Limitations & Future Work¶
- Evaluation is primarily focused on BFCL and ACEBench; validation on more complex scenarios like Tau-bench or Web agents is needed.
- Scalability has been tested only at 3B and 4B parameters; while Appendix G suggests similar trends for larger models, full end-to-end curves are missing.
- Online filtering focuses on "all-correct" samples; the treatment of "all-wrong" samples (also zero-variance but potentially valuable for curriculum learning) requires further study.

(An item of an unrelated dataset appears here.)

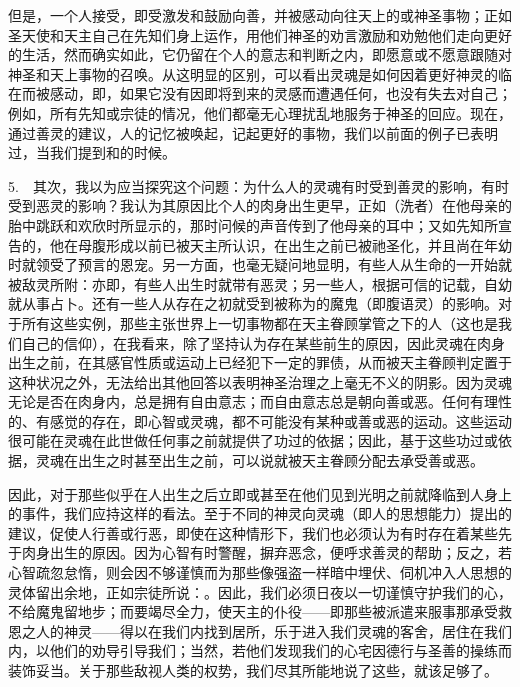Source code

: 但是，一个人接受，即受激发和鼓励向善，并被感动向往天上的或神圣事物；正如圣天使和天主自己在先知们身上运作，用他们神圣的劝言激励和劝勉他们走向更好的生活，然而确实如此，它仍留在个人的意志和判断之内，即愿意或不愿意跟随对神圣和天上事物的召唤。从这明显的区别，可以看出灵魂是如何因着更好神灵的临在而被感动，即，如果它没有因即将到来的灵感而遭遇任何，也没有失去对自己；例如，所有先知或宗徒的情况，他们都毫无心理扰乱地服务于神圣的回应。现在，通过善灵的建议，人的记忆被唤起，记起更好的事物，我们以前面的例子已表明过，当我们提到和的时候。\par

5.　其次，我以为应当探究这个问题：为什么人的灵魂有时受到善灵的影响，有时受到恶灵的影响？我认为其原因比个人的肉身出生更早，正如（洗者）在他母亲的胎中跳跃和欢欣时所显示的，那时问候的声音传到了他母亲的耳中；又如先知所宣告的，他在母腹形成以前已被天主所认识，在出生之前已被祂圣化，并且尚在年幼时就领受了预言的恩宠。另一方面，也毫无疑问地显明，有些人从生命的一开始就被敌灵所附：亦即，有些人出生时就带有恶灵；另一些人，根据可信的记载，自幼就从事占卜。还有一些人从存在之初就受到被称为的魔鬼（即腹语灵）的影响。对于所有这些实例，那些主张世界上一切事物都在天主眷顾掌管之下的人（这也是我们自己的信仰），在我看来，除了坚持认为存在某些前生的原因，因此灵魂在肉身出生之前，在其感官性质或运动上已经犯下一定的罪债，从而被天主眷顾判定置于这种状况之外，无法给出其他回答以表明神圣治理之上毫无不义的阴影。因为灵魂无论是否在肉身内，总是拥有自由意志；而自由意志总是朝向善或恶。任何有理性的、有感觉的存在，即心智或灵魂，都不可能没有某种或善或恶的运动。这些运动很可能在灵魂在此世做任何事之前就提供了功过的依据；因此，基于这些功过或依据，灵魂在出生之时甚至出生之前，可以说就被天主眷顾分配去承受善或恶。\par

因此，对于那些似乎在人出生之后立即或甚至在他们见到光明之前就降临到人身上的事件，我们应持这样的看法。至于不同的神灵向灵魂（即人的思想能力）提出的建议，促使人行善或行恶，即使在这种情形下，我们也必须认为有时存在着某些先于肉身出生的原因。因为心智有时警醒，摒弃恶念，便呼求善灵的帮助；反之，若心智疏忽怠惰，则会因不够谨慎而为那些像强盗一样暗中埋伏、伺机冲入人思想的灵体留出余地，正如宗徒所说：。因此，我们必须日夜以一切谨慎守护我们的心，不给魔鬼留地步；而要竭尽全力，使天主的仆役——即那些被派遣来服事那承受救恩之人的神灵——得以在我们内找到居所，乐于进入我们灵魂的客舍，居住在我们内，以他们的劝导引导我们；当然，若他们发现我们的心宅因德行与圣善的操练而装饰妥当。关于那些敌视人类的权势，我们尽其所能地说了这些，就该足够了。\par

- The user simulator used (Claude 4) may introduce simulator bias.
Related Work & Insights¶
- vs. ToolRL / Tool-N1: While prior work focuses on "what data/rewards to use," this paper orthogonally investigates training waste and evaluation reliability. It highlights that reported gains in prior work could be confounded by prompt/template drift.
- vs. Hochlehnert et al. 2025: Similar concerns regarding reproducibility in math reasoning are systemically ported to tool calling, adding multi-turn-specific factors.
- vs. Xu et al. 2025: This work adopts max-variance sub-sampling and proves it particularly effective for tool calling due to the dominance of the update phase.
Rating¶
- Novelty: ⭐⭐⭐⭐ Systematic diagnosis of evaluation in tool calling is a first; the training "twin-pack" is an excellent application of engineering insights.
- Experimental Thoroughness: ⭐⭐⭐⭐ Multi-seed, multi-model analysis across multiple benchmarks; missing larger scale verification.
- Writing Quality: ⭐⭐⭐⭐ Clear dual-axis structure; figures directly support the arguments.
- Value: ⭐⭐⭐⭐⭐ High. The reproducibility guidelines should be adopted by the community, and the acceleration schemes are immediately applicable for any team training agents with GRPO.